§ ASSIGNMENT
Once the line containing "The plugin has built in support for frontmatter" is found in the entries below, restate it and each following line word for word, stopping after the line containing "### Handlebars Layouts".

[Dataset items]
++++++

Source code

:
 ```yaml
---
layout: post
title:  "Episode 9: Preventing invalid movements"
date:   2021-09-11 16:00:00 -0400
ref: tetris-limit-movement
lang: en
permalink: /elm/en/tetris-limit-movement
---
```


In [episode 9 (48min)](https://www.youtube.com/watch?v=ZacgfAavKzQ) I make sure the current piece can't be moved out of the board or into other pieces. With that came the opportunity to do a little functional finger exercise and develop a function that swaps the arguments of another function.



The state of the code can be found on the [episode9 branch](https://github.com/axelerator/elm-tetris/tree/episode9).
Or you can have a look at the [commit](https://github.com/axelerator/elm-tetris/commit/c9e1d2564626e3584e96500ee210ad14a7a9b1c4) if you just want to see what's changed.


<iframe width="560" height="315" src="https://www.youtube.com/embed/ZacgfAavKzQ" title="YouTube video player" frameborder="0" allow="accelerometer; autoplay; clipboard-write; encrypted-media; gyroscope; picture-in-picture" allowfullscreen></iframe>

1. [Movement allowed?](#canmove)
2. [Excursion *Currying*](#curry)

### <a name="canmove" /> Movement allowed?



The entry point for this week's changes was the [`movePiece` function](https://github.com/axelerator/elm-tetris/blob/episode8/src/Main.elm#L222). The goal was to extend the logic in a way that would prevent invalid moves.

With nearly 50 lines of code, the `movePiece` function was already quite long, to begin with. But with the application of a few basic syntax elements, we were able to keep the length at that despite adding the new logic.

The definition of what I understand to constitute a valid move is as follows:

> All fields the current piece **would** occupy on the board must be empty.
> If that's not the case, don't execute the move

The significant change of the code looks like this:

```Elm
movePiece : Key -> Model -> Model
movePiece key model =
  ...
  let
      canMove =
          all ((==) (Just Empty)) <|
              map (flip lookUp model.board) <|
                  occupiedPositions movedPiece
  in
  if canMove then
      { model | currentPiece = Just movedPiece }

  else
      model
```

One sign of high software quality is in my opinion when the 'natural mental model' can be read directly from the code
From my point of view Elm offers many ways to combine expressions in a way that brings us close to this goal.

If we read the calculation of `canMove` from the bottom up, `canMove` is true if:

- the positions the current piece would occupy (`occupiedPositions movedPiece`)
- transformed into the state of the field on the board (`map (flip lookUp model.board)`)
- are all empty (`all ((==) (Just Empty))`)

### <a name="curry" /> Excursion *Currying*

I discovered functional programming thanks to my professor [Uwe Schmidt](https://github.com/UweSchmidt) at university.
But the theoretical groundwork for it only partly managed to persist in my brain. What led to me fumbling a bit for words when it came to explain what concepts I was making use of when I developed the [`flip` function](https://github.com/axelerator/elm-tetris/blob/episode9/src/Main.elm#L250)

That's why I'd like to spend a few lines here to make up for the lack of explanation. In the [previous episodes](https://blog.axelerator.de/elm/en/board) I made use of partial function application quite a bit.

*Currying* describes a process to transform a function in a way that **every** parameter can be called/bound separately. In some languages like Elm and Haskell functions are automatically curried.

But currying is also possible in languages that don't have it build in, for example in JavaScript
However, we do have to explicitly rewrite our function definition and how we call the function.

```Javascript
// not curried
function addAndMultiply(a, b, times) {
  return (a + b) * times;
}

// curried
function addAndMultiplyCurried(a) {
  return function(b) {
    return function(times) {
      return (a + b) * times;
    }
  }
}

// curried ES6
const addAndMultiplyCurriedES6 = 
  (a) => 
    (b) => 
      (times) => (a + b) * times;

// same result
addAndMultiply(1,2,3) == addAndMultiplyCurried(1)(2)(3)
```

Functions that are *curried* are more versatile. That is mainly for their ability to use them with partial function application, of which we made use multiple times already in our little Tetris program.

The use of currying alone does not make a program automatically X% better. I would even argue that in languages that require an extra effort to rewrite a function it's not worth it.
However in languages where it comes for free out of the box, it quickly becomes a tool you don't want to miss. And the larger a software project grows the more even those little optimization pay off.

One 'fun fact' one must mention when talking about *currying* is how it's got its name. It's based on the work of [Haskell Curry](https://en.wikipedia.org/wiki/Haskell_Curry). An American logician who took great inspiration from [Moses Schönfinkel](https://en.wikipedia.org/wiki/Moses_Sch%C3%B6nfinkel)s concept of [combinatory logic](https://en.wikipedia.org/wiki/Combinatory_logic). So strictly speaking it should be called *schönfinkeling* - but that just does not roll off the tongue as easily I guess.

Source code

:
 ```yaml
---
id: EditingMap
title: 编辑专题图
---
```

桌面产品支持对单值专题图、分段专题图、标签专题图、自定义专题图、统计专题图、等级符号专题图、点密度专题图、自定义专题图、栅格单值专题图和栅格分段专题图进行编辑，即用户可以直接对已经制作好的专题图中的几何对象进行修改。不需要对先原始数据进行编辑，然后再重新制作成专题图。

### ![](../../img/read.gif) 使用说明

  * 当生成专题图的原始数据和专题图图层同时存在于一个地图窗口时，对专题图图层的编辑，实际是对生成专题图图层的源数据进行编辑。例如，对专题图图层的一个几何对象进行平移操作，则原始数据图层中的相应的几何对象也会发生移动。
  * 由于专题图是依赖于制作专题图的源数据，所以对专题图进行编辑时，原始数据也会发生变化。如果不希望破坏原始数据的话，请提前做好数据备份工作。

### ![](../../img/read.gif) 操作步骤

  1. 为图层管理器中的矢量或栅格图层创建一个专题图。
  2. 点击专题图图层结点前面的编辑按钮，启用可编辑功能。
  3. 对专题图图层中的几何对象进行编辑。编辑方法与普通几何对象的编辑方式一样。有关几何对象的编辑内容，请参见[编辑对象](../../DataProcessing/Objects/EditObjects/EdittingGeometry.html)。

++++++

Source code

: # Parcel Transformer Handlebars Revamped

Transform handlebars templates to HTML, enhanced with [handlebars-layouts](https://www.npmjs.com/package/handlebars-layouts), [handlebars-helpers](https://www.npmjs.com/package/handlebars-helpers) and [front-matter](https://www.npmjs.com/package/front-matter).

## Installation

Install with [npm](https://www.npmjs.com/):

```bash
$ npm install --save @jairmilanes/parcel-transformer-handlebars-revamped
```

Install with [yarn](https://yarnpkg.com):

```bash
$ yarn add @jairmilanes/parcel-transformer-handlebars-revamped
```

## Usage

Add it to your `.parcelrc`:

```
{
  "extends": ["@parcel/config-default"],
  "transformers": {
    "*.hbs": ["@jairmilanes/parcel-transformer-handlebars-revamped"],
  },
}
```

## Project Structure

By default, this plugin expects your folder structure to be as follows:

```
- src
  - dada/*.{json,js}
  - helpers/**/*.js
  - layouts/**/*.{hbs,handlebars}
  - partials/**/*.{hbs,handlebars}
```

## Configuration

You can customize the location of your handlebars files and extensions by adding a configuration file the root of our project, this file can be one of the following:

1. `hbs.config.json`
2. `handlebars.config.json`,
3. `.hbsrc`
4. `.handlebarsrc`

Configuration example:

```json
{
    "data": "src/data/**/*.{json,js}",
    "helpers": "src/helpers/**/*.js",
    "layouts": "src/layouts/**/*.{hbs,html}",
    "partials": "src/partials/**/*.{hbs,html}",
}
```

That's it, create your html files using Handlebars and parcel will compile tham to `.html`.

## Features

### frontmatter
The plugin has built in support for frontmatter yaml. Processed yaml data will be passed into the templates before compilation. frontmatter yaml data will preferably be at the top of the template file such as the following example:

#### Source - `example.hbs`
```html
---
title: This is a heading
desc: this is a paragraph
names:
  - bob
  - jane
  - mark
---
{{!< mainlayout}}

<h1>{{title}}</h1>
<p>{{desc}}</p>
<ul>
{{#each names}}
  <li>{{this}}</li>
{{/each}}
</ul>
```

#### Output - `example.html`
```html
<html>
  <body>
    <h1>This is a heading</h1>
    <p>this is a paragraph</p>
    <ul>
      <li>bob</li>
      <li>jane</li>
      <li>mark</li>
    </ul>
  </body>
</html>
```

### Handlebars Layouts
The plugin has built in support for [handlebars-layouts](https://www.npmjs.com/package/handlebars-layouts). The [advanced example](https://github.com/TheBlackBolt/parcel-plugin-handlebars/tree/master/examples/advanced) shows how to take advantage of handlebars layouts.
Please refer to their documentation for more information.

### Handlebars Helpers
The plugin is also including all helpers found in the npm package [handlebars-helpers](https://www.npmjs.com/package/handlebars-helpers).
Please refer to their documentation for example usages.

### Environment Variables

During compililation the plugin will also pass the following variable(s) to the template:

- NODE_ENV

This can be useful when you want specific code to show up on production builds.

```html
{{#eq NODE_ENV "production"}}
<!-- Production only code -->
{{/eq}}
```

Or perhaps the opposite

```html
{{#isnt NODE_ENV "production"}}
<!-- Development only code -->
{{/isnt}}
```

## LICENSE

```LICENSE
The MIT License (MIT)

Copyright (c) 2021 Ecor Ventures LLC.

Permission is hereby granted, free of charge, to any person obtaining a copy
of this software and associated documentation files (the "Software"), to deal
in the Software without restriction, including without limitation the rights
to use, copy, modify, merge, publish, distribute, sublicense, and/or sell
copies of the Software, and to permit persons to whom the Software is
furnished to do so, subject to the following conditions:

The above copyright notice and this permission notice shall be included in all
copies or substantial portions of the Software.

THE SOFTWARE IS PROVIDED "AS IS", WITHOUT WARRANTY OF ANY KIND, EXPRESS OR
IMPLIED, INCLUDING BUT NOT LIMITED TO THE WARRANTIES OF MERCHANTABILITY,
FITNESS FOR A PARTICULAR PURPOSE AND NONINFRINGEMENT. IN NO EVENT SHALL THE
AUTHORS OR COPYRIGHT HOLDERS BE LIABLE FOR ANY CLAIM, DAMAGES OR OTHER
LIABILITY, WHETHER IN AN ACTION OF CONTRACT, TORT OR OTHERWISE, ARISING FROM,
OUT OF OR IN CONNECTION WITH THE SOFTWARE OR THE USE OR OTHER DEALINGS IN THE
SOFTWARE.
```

++++++

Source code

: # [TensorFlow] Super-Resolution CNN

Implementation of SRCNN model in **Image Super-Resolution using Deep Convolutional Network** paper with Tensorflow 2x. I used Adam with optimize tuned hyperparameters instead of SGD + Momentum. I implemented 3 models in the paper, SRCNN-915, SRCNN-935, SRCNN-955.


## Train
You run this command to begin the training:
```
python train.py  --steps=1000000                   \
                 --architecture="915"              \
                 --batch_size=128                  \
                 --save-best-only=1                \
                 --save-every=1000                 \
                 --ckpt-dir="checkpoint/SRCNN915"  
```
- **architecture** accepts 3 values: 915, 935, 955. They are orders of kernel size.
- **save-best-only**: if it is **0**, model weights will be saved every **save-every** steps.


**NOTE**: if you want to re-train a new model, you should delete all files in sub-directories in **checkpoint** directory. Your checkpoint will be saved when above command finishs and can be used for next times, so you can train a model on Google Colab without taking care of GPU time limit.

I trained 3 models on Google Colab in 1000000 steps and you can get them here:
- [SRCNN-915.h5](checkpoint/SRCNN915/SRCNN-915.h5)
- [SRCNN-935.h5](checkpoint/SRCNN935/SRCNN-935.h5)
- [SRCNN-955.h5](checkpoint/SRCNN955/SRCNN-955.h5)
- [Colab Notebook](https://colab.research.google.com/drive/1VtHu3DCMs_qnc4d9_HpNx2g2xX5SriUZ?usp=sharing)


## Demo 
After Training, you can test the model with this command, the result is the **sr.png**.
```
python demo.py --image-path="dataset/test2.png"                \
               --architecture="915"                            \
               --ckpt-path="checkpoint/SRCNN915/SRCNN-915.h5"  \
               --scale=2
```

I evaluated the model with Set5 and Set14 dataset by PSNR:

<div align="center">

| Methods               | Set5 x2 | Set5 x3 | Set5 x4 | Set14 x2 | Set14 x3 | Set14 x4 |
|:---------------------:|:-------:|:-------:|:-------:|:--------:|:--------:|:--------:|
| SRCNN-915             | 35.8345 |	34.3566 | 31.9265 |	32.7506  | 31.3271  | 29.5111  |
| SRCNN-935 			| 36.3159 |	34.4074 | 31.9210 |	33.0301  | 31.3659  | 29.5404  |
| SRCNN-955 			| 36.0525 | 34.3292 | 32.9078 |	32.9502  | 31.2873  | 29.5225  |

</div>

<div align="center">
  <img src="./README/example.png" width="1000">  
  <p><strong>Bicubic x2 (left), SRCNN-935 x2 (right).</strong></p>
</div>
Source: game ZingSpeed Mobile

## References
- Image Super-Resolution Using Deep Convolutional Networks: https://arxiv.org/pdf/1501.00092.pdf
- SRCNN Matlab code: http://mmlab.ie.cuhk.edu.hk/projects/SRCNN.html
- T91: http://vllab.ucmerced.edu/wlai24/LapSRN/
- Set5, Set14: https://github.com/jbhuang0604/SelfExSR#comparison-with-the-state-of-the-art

++++++

§ PROBLEM SOLUTION
The plugin has built in support for frontmatter yaml. Processed yaml data will be passed into the templates before compilation. frontmatter yaml data will preferably be at the top of the template file such as the following example:

#### Source - `example.hbs`
```html
---
title: This is a heading
desc: this is a paragraph
names:
  - bob
  - jane
  - mark
---
{{!< mainlayout}}

<h1>{{title}}</h1>
<p>{{desc}}</p>
<ul>
{{#each names}}
  <li>{{this}}</li>
{{/each}}
</ul>
```

#### Output - `example.html`
```html
<html>
  <body>
    <h1>This is a heading</h1>
    <p>this is a paragraph</p>
    <ul>
      <li>bob</li>
      <li>jane</li>
      <li>mark</li>
    </ul>
  </body>
</html>
```

### Handlebars Layouts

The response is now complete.